Usage of the module is pretty straightforward - please run it with
no parameters to get help.
[4] C code watermarking: what to expect
---------------------------------------
C code watermarking component: sd-c
*********************************************************
* NOTE: This code still needs some work. Use with care. *
*********************************************************
C support is a bit rough in that it generates ugly code and, at least for
now, non-customizable variable names that can be a bit suspicious to
a paranoid person. Also, some features are still missing, making the
watermark easier to remove; your contributions, fixes, etc are welcome
- for now, consider this code pretty close to being only a proof of
concept.
But you can expect very good results. Even around three lines of
code can carry enough information to store a watermark, ten to fifteen lines
should provide very good redundancy in all channels. The code is optimized
for standalone executables. Because of that, function names and variable
names will be modified. If this file is supposed to provide exported
symbols (e.g. is a library), you might consider restoring symbols later
by hand. Future versions should include an option to limit this functionality
to static variables and functions and local variable names.
Currently, some specific constructions (for example, preprocessor macros
that refer to global or local variables that are not yet defined and not
passed as a parameter) can result in an invalid code being generated.

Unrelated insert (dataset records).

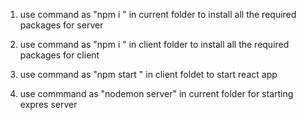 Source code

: 1. use command as "npm i " in current folder to install all the required packages for server
2. use command as "npm i " in client folder to install all the required packages for client 

3. use command as "npm start " in client foldet to start react app
4. use commmand as "nodemon server" in current folder for starting expres server
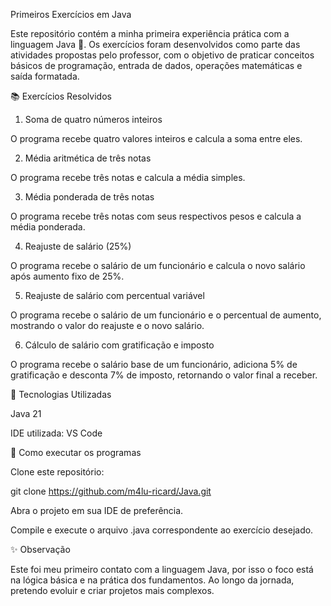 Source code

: Primeiros Exercícios em Java

Este repositório contém a minha primeira experiência prática com a linguagem Java 🎉.
Os exercícios foram desenvolvidos como parte das atividades propostas pelo professor, com o objetivo de praticar conceitos básicos de programação, entrada de dados, operações matemáticas e saída formatada.

📚 Exercícios Resolvidos

1. Soma de quatro números inteiros

  O programa recebe quatro valores inteiros e calcula a soma entre eles.

2. Média aritmética de três notas

  O programa recebe três notas e calcula a média simples.

3. Média ponderada de três notas

  O programa recebe três notas com seus respectivos pesos e calcula a média ponderada.

4. Reajuste de salário (25%)

  O programa recebe o salário de um funcionário e calcula o novo salário após aumento fixo de 25%.

5. Reajuste de salário com percentual variável

  O programa recebe o salário de um funcionário e o percentual de aumento, mostrando o valor do reajuste e o novo salário.

6. Cálculo de salário com gratificação e imposto

  O programa recebe o salário base de um funcionário, adiciona 5% de gratificação e desconta 7% de imposto, retornando o valor final a receber.

🚀 Tecnologias Utilizadas

Java 21

IDE utilizada: VS Code

📝 Como executar os programas

Clone este repositório:

git clone https://github.com/m4lu-ricard/Java.git

Abra o projeto em sua IDE de preferência.

Compile e execute o arquivo .java correspondente ao exercício desejado.

✨ Observação

Este foi meu primeiro contato com a linguagem Java, por isso o foco está na lógica básica e na prática dos fundamentos. Ao longo da jornada, pretendo evoluir e criar projetos mais complexos.

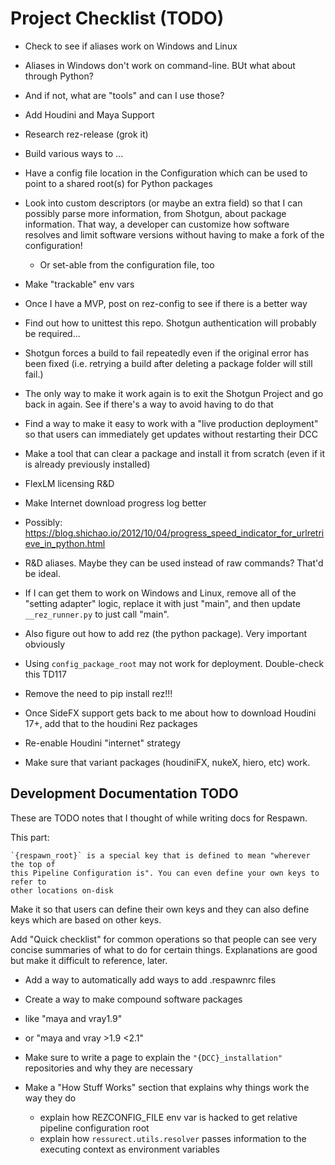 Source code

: # Project Checklist (TODO)
- Check to see if aliases work on Windows and Linux
 - Aliases in Windows don't work on command-line. BUt what about through Python?
 - And if not, what are "tools" and can I use those?
- Add Houdini and Maya Support
- Research rez-release (grok it)
- Build various ways to ...
 - Have a config file location in the Configuration which can be used to point
   to a shared root(s) for Python packages
 - Look into custom descriptors (or maybe an extra field) so that I can possibly
   parse more information, from Shotgun, about package information. That way,
   a developer can customize how software resolves and limit software versions
   without having to make a fork of the configuration!
   - Or set-able from the configuration file, too
- Make "trackable" env vars
 - Once I have a MVP, post on rez-config to see if there is a better way
- Find out how to unittest this repo. Shotgun authentication will probably be required...
- Shotgun forces a build to fail repeatedly even if the original error has been fixed (i.e. retrying a build after deleting a package folder will still fail.)
 - The only way to make it work again is to exit the Shotgun Project and go back in again. See if there's a way to avoid having to do that
- Find a way to make it easy to work with a "live production deployment" so
  that users can immediately get updates without restarting their DCC
- Make a tool that can clear a package and install it from scratch (even if it
  is already previously installed)
- FlexLM licensing R&D

- Make Internet download progress log better
 - Possibly: https://blog.shichao.io/2012/10/04/progress_speed_indicator_for_urlretrieve_in_python.html

- R&D aliases. Maybe they can be used instead of raw commands? That'd be ideal.
 - If I can get them to work on Windows and Linux, remove all of the "setting adapter"
   logic, replace it with just "main", and then update `__rez_runner.py` to just
   call "main".
- Also figure out how to add rez (the python package). Very important obviously
- Using `config_package_root` may not work for deployment. Double-check this TD117
- Remove the need to pip install rez!!!
- Once SideFX support gets back to me about how to download Houdini 17+, add
  that to the houdini Rez packages
- Re-enable Houdini "internet" strategy
- Make sure that variant packages (houdiniFX, nukeX, hiero, etc) work.


## Development Documentation TODO
These are TODO notes that I thought of while writing docs for Respawn.

This part:

	`{respawn_root}` is a special key that is defined to mean "wherever the top of
	this Pipeline Configuration is". You can even define your own keys to refer to
	other locations on-disk

Make it so that users can define their own keys and they can also define keys
which are based on other keys.

Add "Quick checklist" for common operations so that people can see very concise
summaries of what to do for certain things. Explanations are good but make it
difficult to reference, later.

- Add a way to automatically add ways to add .respawnrc files

- Create a way to make compound software packages
 - like "maya and vray1.9"
 - or "maya and vray >1.9 <2.1"

- Make sure to write a page to explain the `"{DCC}_installation"` repositories
  and why they are necessary


- Make a "How Stuff Works" section that explains why things work the way they
  do
  - explain how REZCONFIG_FILE env var is hacked to get relative pipeline
	configuration root
  - explain how `ressurect.utils.resolver` passes information to the
	executing context as environment variables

This and other minor glitches can be corrected by hand without loosing
the ability to retreive data from the file.
Four channels are:
- whitespaces, line breaks and other non-essential data.
- code logic (e.g. 'if A then B else C' becomes 'if not A then C else B');
this channel is not used in this version, but reserved for the future.
- code notation (usage of ;, !sth versus sth==0, etc); not used in this
version.
- substituted variable names.
Usage of the module is pretty straightforward - please run it with
no parameters to get help.
I took GOBBLES Apache exploit, watermarked it, then removed all comments
and copyrights, ran it thru 'ident' and, well...
[+] This document matches entry 65 (channel offset 456):
Source file : /home/lcamtuf/apache-scalp.c
Time : Fri Aug 2 19:38:28 2002
Recipient : Evil Hacker
Comment : no comment
Source MD5 : 871921b3-9b9239f5
Magic value : 21903813-164c4f42
Watermark : 000000002767bdc1
[5] General usage rules / bugs
------------------------------
This tool has been tested on Linux and FreeBSD. It should be fairly
easy to port to any system, it might, however, depend on little
endian architecture. That is to say, I have not tested it on big
endian. Feel free to do it, eventually fix any problems, and mail
me back. This tool requires either OpenSSL development libraries
or RSA MD5 libraries installed in the system.
Before starting, make sure to read the paragraph on 32- versus 64-bit
watermarks in the section [2], and other parts of this documentation
in general. Make sure you use options suitable for your needs.
There is no detailed installation and usage tutorial, because the
author assumes that all potential users would have some basic
knowledge of Unix and C. Similarly, generated output should be
readable to everyone with basic understanding of this write-up.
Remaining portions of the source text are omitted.